Implicit differentiation: a motivating example

   Without getting into technical definitions of what is an implicit function and when a given equation in two variables defines implicitly one or more -differentiable or not- functions (i will leave such a discussion for some subsequent post on theory), I will just examine a simple yet illuminating example:
   Let us consider the function $y=f(x)= \frac{1}{x} \equiv x^{-1}$. It is well known that the power rule of differentiation $x^{a} = ax^{a-1}$ applies for any real value of $a$ (in its respective domain of course).
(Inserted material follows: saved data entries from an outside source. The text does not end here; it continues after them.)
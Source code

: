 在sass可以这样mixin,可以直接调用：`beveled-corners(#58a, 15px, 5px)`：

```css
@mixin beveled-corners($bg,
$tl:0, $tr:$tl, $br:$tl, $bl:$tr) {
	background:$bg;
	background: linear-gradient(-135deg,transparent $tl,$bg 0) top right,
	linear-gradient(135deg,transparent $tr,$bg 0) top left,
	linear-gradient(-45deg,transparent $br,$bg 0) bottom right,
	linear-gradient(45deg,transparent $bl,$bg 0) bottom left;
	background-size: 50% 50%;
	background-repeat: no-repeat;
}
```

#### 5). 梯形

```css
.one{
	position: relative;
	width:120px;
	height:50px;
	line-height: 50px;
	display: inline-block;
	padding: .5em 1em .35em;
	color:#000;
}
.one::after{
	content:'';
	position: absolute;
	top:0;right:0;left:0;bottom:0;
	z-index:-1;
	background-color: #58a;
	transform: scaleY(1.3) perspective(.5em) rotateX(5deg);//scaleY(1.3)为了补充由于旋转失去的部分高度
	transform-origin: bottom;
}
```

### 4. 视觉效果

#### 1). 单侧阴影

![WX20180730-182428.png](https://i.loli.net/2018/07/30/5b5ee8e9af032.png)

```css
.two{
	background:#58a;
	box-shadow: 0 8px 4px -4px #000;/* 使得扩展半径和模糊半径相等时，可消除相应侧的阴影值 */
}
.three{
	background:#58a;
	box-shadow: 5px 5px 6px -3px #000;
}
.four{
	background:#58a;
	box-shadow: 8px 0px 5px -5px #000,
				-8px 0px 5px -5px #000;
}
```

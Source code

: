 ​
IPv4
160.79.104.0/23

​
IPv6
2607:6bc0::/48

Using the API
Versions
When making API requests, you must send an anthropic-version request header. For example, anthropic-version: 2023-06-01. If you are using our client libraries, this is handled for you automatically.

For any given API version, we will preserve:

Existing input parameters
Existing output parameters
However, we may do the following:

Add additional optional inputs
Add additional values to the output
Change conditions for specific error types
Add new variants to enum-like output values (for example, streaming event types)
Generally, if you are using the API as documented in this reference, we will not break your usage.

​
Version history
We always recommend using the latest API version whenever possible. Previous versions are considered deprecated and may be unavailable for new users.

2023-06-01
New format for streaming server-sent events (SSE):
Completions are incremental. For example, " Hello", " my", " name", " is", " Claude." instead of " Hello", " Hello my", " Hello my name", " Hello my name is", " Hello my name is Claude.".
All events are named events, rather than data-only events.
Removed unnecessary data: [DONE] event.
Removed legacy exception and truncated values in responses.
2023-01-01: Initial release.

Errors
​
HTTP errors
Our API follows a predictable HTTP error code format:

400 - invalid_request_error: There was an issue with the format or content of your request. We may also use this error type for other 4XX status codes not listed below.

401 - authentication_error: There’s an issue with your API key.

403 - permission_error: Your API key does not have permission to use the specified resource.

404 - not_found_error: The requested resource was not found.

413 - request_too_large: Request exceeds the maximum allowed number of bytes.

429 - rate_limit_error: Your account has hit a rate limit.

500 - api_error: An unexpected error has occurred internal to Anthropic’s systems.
So we can readily conclude that $f'(x) = - \frac{1}{x^{2}}$ in $\mathbb{R}^{*}$. 
   But let us momentarily think a little different: Since $y=\frac{1}{x} \Rightarrow xy=1$ we have that  $$xf(x)=1 \Leftrightarrow xy=1$$. 
We differentiate this last relation, applying the product rule of differentiation to both sides and we get $$f(x)+xf'(x)=0 \Leftrightarrow y+xy'=0$$, thus $y'=f'(x)=-\frac{f(x)}{x}=-\frac{y}{x}$. Using the definition $y=f(x)= \frac{1}{x}$ we finally arrive at $$y'=f'(x) = - \frac{1}{x^{2}}$$ 
in $\mathbb{R}^{*}$.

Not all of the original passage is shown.